We had called ahead and booked two places in a dorm for one night (private rooms were all full) as well as a passage on an afternoon boat on Milford Sound itself. When we saw the line waiting to check in, we were happy to have booked ahead and even happier when check-in and payment went lickety-split. We arrived having picnicked en route and with just enough time to move ourselves into our four-bed room before high-tailing it down to the wharf for our boat trip. We quickly learned that Milford Sound was just like Lake Hauroko as far as sandflies were concerned. They were biting mad and were at you the instant you stepped outdoors. Even our Australian anti-fly nets would not have been much good, because the blighters attacked any bit of uncovered skin, not just the face.
Luckily, they were not a problem on the water, so once we were on our boat out to the Sound, they left us alone. We had taken a cheapo option, but were very happy with the fact that that meant we were not on a giant boat. Apart from us there were only about 25 other passengers and we happily claimed seats on the open top deck. The weather at the dock was clear and sunny but we were warned that out towards the ocean there was cloud cover. Our fear had been rain, so that all sounded pretty good. We don't have anything to compare Milford Sound to, so don't know how it measures up against a Norwegian or a Chilean fiord, but we can say that we found it beautiful and interesting and well worthwhile. Our only regret is that we didn't see any dolphins or whales which we would have liked, but we did see lots of seals sunning themselves on the rocks partway up the sound. Jan had some trouble with motion sickness once we got to the ocean end of the sound, where the water was much more churned up than inland, but even this didn't prove too much of a problem given that on the top deck it wasn't too hard for her to keep her eye on the horizon.
Back at the wharf, however, we had a disappointment.

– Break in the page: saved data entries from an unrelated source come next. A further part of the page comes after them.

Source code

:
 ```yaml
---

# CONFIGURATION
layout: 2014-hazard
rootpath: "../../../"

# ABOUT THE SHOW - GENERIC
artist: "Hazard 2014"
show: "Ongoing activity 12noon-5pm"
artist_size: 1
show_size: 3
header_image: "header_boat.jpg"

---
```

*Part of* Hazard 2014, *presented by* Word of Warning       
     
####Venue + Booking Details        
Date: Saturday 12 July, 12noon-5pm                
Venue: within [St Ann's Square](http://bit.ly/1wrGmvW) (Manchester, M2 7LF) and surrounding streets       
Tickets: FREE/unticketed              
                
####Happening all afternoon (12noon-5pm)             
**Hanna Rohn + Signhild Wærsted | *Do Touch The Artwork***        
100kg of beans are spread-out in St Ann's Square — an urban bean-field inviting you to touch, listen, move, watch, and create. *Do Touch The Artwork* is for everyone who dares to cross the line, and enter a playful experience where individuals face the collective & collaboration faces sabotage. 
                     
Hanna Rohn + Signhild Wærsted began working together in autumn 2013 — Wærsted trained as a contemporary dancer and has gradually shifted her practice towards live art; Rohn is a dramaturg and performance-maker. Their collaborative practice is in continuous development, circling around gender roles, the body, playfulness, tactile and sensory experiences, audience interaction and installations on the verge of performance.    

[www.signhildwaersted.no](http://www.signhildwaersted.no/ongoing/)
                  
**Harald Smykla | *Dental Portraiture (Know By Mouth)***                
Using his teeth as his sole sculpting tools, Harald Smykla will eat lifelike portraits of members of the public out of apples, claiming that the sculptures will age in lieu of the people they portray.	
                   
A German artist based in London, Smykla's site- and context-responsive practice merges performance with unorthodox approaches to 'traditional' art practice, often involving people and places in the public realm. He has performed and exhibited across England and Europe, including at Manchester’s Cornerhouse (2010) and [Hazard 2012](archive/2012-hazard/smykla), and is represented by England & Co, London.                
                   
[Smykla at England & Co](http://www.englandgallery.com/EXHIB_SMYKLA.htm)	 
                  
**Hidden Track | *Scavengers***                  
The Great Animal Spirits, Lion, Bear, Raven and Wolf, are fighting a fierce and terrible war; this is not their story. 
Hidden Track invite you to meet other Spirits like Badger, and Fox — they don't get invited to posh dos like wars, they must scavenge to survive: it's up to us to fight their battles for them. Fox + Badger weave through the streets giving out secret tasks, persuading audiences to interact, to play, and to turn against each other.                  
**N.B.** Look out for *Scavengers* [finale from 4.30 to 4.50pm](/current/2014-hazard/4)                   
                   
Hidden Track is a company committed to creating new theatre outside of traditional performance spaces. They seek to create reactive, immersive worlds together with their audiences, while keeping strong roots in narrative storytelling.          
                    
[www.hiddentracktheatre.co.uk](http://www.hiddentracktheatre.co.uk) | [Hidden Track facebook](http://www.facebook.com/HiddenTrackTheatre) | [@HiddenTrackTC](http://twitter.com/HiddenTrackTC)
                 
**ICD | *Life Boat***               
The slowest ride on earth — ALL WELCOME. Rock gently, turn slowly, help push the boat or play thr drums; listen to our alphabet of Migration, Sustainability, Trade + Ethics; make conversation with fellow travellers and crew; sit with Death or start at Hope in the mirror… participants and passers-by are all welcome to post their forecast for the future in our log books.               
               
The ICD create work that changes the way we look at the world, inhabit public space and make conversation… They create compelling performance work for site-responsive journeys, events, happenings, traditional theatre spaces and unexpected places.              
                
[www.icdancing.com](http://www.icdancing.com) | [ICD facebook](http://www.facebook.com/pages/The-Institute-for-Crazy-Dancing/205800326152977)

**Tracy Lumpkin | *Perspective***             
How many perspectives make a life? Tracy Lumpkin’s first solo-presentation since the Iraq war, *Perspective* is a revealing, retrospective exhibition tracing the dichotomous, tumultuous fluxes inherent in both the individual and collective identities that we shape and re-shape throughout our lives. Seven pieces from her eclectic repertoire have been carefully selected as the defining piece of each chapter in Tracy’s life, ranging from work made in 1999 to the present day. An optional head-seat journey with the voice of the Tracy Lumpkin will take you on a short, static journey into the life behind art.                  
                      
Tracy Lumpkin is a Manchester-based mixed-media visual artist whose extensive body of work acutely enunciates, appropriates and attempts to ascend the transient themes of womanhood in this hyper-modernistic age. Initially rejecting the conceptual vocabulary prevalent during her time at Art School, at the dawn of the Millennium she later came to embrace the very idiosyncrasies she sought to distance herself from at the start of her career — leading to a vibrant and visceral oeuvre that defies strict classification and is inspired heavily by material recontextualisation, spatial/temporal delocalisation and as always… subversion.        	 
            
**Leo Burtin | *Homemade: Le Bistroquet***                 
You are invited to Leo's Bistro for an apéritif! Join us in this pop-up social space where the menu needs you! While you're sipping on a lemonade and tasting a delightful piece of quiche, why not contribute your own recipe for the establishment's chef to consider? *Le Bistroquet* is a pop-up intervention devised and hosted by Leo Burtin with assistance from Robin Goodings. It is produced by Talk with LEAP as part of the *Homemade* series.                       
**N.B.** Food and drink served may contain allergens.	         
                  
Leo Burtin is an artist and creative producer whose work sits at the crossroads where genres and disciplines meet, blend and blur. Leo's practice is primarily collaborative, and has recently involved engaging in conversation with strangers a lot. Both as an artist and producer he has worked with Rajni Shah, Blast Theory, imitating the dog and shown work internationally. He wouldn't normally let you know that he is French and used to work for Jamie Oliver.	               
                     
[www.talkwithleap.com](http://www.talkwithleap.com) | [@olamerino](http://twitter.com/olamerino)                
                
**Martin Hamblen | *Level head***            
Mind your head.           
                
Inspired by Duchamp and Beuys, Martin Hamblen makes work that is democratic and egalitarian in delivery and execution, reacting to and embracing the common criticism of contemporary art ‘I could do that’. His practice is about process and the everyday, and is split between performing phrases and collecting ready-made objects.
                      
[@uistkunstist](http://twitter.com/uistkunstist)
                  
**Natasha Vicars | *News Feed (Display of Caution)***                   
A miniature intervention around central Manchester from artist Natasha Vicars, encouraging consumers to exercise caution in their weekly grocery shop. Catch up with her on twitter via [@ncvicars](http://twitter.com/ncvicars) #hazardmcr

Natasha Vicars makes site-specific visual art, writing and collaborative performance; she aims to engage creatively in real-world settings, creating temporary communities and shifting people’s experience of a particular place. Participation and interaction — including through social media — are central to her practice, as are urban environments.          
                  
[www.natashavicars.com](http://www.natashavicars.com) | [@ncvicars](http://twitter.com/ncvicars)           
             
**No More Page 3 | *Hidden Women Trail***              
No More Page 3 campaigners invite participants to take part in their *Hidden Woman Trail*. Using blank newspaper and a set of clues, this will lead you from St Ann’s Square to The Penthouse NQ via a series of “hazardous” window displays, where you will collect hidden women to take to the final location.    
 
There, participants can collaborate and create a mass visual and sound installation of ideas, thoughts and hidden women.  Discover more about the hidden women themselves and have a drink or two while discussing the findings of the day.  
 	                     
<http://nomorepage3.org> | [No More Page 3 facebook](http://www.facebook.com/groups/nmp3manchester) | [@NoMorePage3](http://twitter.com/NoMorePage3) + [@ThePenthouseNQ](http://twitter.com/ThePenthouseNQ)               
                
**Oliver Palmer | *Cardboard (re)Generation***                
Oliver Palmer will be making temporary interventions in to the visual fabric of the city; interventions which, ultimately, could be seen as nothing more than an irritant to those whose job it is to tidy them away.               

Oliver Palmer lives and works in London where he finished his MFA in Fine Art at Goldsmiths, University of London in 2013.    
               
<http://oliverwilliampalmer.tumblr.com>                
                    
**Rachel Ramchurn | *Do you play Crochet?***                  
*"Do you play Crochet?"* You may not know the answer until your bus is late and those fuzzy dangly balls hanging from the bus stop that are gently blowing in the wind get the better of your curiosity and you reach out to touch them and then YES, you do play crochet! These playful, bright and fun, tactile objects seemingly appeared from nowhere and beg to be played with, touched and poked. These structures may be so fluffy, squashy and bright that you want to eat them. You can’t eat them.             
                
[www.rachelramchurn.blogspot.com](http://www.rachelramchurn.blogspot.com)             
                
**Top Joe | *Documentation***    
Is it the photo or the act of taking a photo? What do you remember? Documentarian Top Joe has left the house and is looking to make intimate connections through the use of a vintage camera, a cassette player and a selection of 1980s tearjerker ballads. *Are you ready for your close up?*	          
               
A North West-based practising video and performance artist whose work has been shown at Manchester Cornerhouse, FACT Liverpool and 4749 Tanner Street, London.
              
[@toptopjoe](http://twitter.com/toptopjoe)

In spite of a thorough search, we could find no evidence of an air pump. We would have to cross our fingers and trust to luck that we would get back on our leaky tyre. Then it was back to the lodge for a meal and an early night.
Next morning we got going early and slowly climbed back up towards the tunnel we had crossed through just a day earlier. We would have to cross the watershed to get back to Te Anau, then cross it again to get back to the coast at Haast. But first we had to get to Te Anau without a flat tyre. Gerry was driving and as usual we found that the Serena had a hard time pulling uphill. But we made it and wonder of wonders made it all the way downhill to Te Anau, where we could fill up with air as well as gas.